● **Work instructions**
The records that follow are to be repeated in full, with no pictures retained.

=======

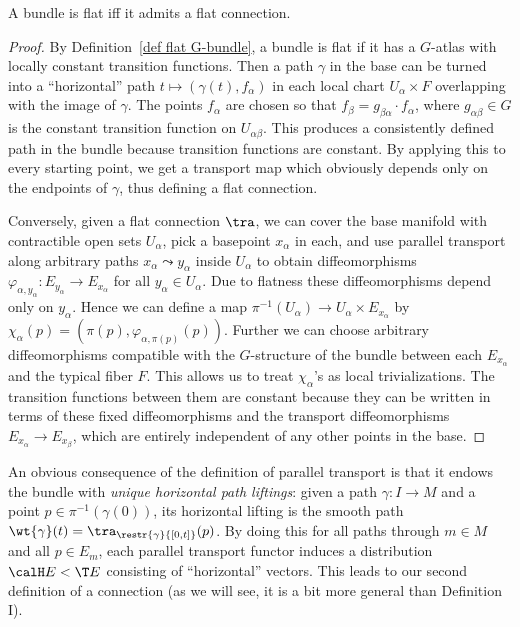\begin{prop}
    A bundle is flat iff it admits a flat connection.
\end{prop}
\begin{proof}
    By Definition~\ref{def flat G-bundle}, a bundle is flat if it  has a $G$-atlas with locally constant transition functions. Then a path $\gamma$ in the base can be turned into a ``horizontal'' path $t\mapsto (\gamma(t),f_\alpha)$ in each local chart $U_\alpha\times F$ overlapping with the image of $\gamma$. The points $f_\alpha$ are chosen so that $f_\beta=g_{\beta\alpha}\cdot f_\alpha$, where $g_{\alpha\beta}\in G$ is the constant transition function on $U_{\alpha\beta}$. This produces a consistently defined path in the bundle because transition functions are constant. By applying this to every starting point, we get a transport map which obviously depends only on the endpoints of $\gamma$, thus defining a flat connection.

    Conversely, given a flat connection $\tra$, we can cover the base manifold with contractible open sets $U_\alpha$, pick a basepoint $x_\alpha$ in each, and use parallel transport along arbitrary paths $x_\alpha\leadsto y_\alpha$ inside $U_\alpha$ to obtain diffeomorphisms $\varphi_{\alpha,y_\alpha}:E_{y_\alpha}\to E_{x_\alpha}$ for all $y_\alpha\in U_\alpha$. Due to flatness these diffeomorphisms depend only on $y_\alpha$. Hence we can define a map $\pi^{-1}(U_\alpha)\to U_\alpha\times E_{x_\alpha}$ by $\chi_\alpha(p)=(\pi(p),\varphi_{\alpha,\pi(p)}(p))$. Further we can choose arbitrary diffeomorphisms compatible with the $G$-structure of the bundle between each $E_{x_\alpha}$ and the typical fiber $F$. This allows us to treat $\chi_\alpha$'s as local trivializations. The transition functions between them are constant because they can be written in terms of these fixed diffeomorphisms and the transport diffeomorphisms $E_{x_\alpha}\to E_{x_\beta}$, which are entirely independent of any other points in the base.
\end{proof}

An obvious consequence of the definition of parallel transport is that it endows the bundle with \emph{unique horizontal path liftings}: given a path $\gamma:I\to M$ and a point $p\in\pi^{-1}(\gamma(0))$, its horizontal lifting is the smooth path $\wt{\gamma}(t)=\tra_{\restr{\gamma}{[0,t]}}(p)$. By doing this for all paths through $m\in M$ and all $p\in E_m$, each parallel transport functor induces a distribution $\calH E<\T E$ consisting of ``horizontal'' vectors. This leads to our second definition of a connection (as we will see, it is a bit more general than Definition I).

=======

● **Task result**
\begin{prop}
    A bundle is flat iff it admits a flat connection.
\end{prop}
\begin{proof}
    By Definition~\ref{def flat G-bundle}, a bundle is flat if it  has a $G$-atlas with locally constant transition functions. Then a path $\gamma$ in the base can be turned into a ``horizontal'' path $t\mapsto (\gamma(t),f_\alpha)$ in each local chart $U_\alpha\times F$ overlapping with the image of $\gamma$. The points $f_\alpha$ are chosen so that $f_\beta=g_{\beta\alpha}\cdot f_\alpha$, where $g_{\alpha\beta}\in G$ is the constant transition function on $U_{\alpha\beta}$. This produces a consistently defined path in the bundle because transition functions are constant. By applying this to every starting point, we get a transport map which obviously depends only on the endpoints of $\gamma$, thus defining a flat connection.

    Conversely, given a flat connection $\tra$, we can cover the base manifold with contractible open sets $U_\alpha$, pick a basepoint $x_\alpha$ in each, and use parallel transport along arbitrary paths $x_\alpha\leadsto y_\alpha$ inside $U_\alpha$ to obtain diffeomorphisms $\varphi_{\alpha,y_\alpha}:E_{y_\alpha}\to E_{x_\alpha}$ for all $y_\alpha\in U_\alpha$. Due to flatness these diffeomorphisms depend only on $y_\alpha$. Hence we can define a map $\pi^{-1}(U_\alpha)\to U_\alpha\times E_{x_\alpha}$ by $\chi_\alpha(p)=(\pi(p),\varphi_{\alpha,\pi(p)}(p))$. Further we can choose arbitrary diffeomorphisms compatible with the $G$-structure of the bundle between each $E_{x_\alpha}$ and the typical fiber $F$. This allows us to treat $\chi_\alpha$'s as local trivializations. The transition functions between them are constant because they can be written in terms of these fixed diffeomorphisms and the transport diffeomorphisms $E_{x_\alpha}\to E_{x_\beta}$, which are entirely independent of any other points in the base.
\end{proof}

An obvious consequence of the definition of parallel transport is that it endows the bundle with \emph{unique horizontal path liftings}: given a path $\gamma:I\to M$ and a point $p\in\pi^{-1}(\gamma(0))$, its horizontal lifting is the smooth path $\wt{\gamma}(t)=\tra_{\restr{\gamma}{[0,t]}}(p)$. By doing this for all paths through $m\in M$ and all $p\in E_m$, each parallel transport functor induces a distribution $\calH E<\T E$ consisting of ``horizontal'' vectors. This leads to our second definition of a connection (as we will see, it is a bit more general than Definition I).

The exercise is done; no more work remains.